WORK TASK: From the entries below, copy out every line with "PosixPath" in it.

[Recorded data]
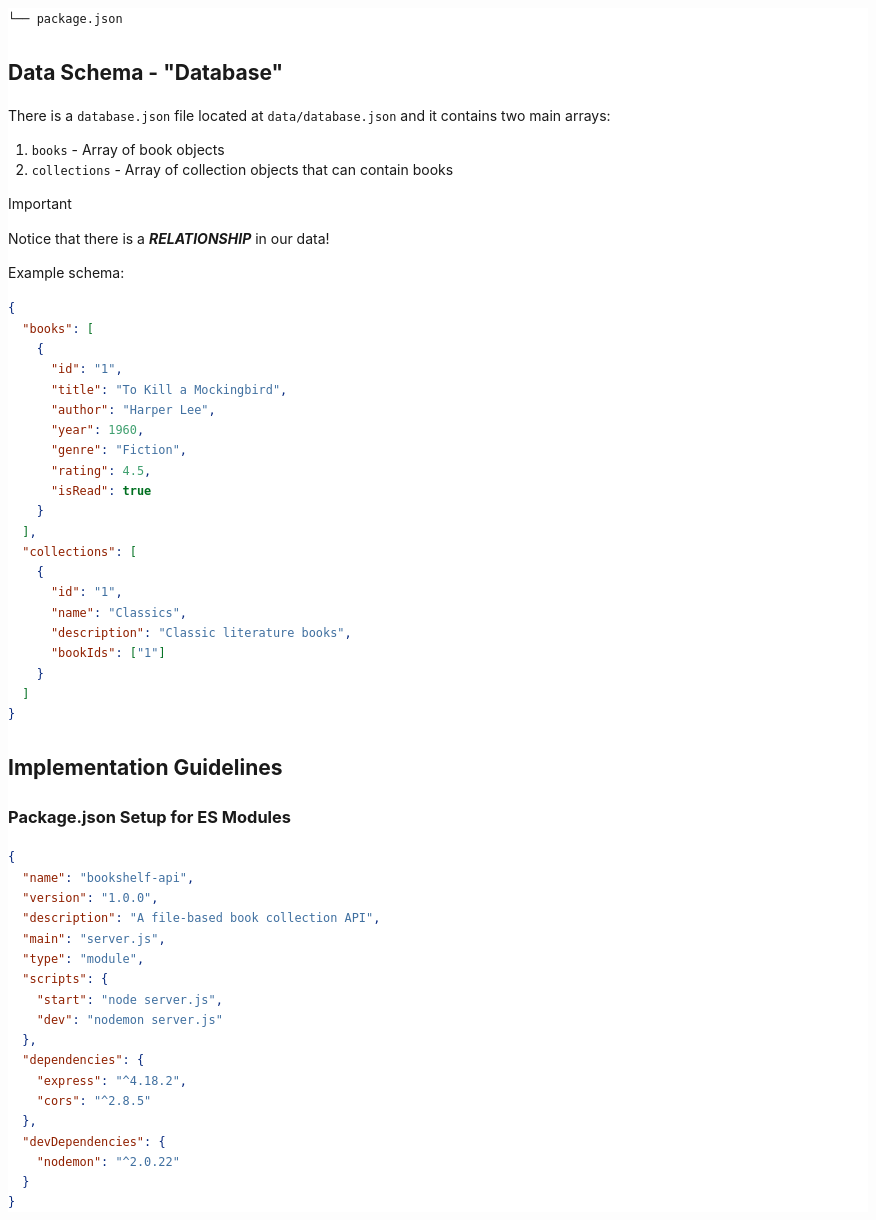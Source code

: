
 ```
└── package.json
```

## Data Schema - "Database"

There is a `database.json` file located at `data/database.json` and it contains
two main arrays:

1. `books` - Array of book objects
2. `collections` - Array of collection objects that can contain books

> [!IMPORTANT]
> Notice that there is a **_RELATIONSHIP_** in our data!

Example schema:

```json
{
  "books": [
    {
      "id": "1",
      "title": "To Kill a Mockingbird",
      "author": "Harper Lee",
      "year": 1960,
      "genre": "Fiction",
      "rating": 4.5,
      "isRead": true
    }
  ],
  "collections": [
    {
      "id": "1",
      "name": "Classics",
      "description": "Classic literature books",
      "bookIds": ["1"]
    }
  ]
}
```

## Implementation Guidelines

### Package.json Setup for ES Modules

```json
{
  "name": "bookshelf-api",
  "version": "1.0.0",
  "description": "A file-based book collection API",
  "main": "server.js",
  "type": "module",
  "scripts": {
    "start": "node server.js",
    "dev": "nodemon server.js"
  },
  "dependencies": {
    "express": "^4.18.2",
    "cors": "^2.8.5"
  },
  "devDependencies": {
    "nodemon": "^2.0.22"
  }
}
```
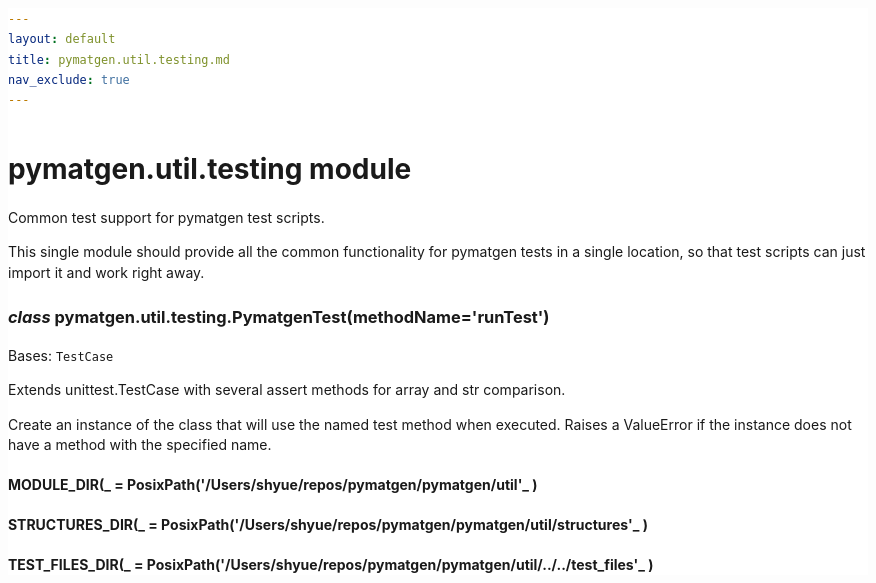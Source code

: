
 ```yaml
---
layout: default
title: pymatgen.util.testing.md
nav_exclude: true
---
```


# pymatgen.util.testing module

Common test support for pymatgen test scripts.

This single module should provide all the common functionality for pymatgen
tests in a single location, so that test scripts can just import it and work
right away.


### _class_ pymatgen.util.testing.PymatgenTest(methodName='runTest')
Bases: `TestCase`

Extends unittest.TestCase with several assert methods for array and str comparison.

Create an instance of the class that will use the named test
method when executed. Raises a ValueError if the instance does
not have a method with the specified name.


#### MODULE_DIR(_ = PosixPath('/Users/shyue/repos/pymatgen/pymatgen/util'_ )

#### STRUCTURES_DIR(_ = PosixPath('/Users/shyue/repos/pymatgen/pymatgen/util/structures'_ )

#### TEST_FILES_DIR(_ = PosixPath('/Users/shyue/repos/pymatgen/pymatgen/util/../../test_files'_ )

* * *

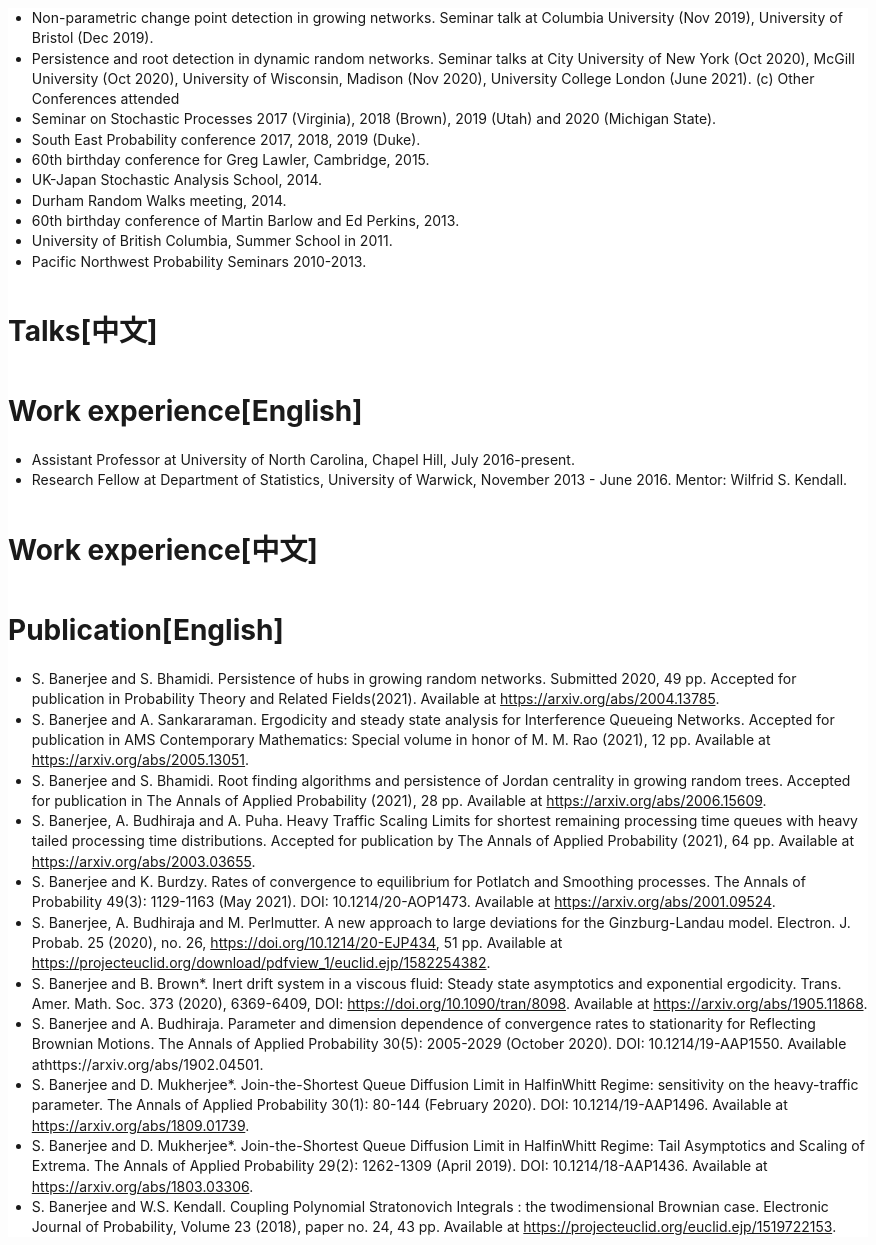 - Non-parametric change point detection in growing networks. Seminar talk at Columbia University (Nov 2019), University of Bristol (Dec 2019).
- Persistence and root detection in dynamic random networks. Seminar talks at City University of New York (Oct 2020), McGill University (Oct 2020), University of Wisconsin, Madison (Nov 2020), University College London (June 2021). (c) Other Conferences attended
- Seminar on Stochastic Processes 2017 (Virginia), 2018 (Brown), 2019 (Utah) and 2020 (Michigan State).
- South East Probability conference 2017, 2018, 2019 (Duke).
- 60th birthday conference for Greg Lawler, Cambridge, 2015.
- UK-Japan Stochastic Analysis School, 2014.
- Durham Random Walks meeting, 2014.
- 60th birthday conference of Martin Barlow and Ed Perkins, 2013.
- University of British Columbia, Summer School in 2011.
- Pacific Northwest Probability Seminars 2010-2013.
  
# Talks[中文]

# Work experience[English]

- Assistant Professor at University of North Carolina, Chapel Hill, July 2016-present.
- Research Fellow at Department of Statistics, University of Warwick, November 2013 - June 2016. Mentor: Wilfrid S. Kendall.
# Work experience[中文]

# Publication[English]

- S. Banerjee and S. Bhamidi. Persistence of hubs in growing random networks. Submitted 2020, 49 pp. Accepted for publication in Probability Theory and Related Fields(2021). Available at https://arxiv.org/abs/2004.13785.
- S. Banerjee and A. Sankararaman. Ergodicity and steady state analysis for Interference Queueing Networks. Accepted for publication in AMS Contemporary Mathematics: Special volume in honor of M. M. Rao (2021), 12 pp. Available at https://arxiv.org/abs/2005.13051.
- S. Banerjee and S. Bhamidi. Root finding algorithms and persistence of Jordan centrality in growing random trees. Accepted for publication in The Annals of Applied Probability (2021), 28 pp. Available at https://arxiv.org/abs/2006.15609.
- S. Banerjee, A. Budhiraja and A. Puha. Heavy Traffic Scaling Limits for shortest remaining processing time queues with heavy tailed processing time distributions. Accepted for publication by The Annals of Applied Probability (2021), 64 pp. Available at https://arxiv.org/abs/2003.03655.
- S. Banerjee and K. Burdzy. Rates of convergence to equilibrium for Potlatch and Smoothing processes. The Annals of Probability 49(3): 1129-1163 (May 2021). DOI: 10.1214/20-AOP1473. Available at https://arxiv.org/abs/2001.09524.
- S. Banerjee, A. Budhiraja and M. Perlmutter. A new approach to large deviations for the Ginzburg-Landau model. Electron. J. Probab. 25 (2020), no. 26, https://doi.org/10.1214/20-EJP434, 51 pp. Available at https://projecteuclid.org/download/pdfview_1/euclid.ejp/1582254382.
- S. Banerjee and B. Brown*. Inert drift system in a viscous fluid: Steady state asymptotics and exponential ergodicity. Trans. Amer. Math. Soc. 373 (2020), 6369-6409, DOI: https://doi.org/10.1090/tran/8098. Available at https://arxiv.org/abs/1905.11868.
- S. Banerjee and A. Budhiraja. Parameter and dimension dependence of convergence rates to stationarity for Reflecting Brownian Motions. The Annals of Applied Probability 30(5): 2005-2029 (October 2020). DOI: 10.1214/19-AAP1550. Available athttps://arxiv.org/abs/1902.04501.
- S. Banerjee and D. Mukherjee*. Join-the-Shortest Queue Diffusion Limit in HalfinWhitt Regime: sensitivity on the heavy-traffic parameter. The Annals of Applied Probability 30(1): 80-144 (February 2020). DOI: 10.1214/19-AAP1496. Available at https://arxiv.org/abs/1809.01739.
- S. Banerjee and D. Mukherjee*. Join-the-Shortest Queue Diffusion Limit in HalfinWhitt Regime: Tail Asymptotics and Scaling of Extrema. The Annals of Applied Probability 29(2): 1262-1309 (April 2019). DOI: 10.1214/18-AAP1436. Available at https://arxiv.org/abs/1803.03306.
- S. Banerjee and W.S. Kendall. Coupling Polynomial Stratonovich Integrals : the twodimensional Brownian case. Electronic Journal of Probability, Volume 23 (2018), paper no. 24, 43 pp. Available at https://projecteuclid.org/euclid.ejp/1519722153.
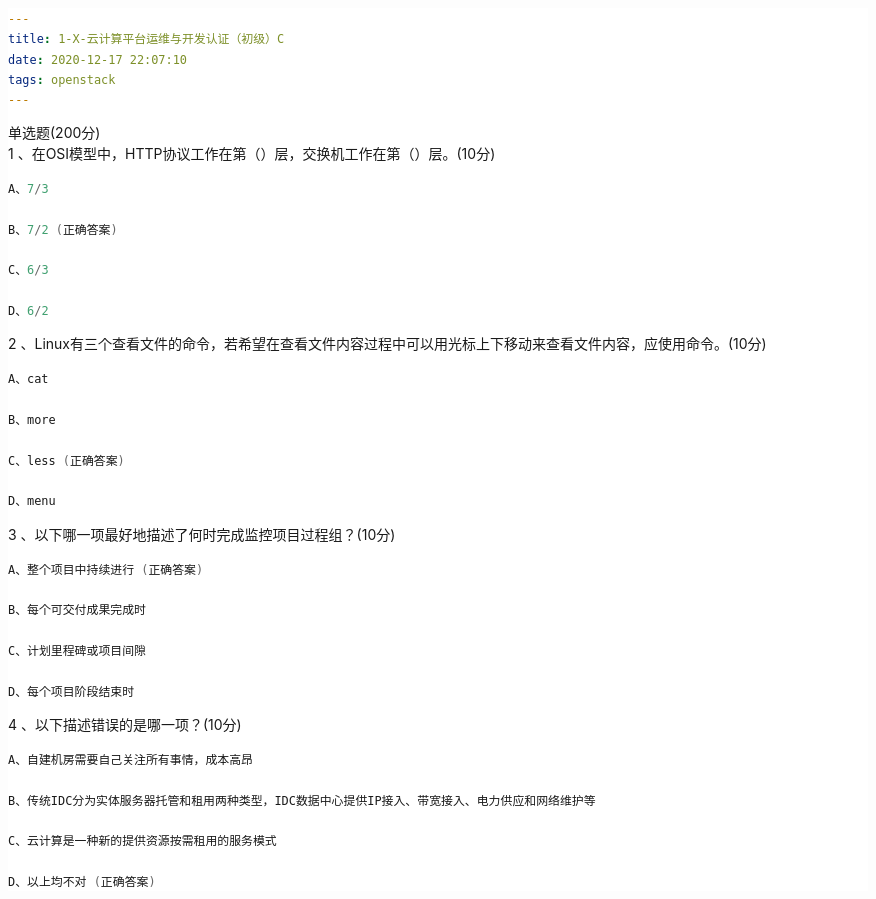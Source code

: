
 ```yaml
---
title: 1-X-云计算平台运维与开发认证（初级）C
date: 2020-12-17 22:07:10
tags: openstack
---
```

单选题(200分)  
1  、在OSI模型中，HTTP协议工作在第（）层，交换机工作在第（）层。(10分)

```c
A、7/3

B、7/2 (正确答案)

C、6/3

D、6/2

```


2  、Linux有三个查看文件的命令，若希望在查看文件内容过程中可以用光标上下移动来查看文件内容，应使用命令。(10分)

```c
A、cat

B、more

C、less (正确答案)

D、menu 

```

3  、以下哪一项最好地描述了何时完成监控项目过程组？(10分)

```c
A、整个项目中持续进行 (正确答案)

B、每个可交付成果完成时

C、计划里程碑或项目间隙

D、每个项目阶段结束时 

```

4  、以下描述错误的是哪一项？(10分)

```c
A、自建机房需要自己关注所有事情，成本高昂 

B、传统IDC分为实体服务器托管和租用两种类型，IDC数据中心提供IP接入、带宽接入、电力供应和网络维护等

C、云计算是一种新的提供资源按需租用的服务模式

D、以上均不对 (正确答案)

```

TASK OUTPUT:
#### MODULE_DIR(_ = PosixPath('/Users/shyue/repos/pymatgen/pymatgen/util'_ )
#### STRUCTURES_DIR(_ = PosixPath('/Users/shyue/repos/pymatgen/pymatgen/util/structures'_ )
#### TEST_FILES_DIR(_ = PosixPath('/Users/shyue/repos/pymatgen/pymatgen/util/../../test_files'_ )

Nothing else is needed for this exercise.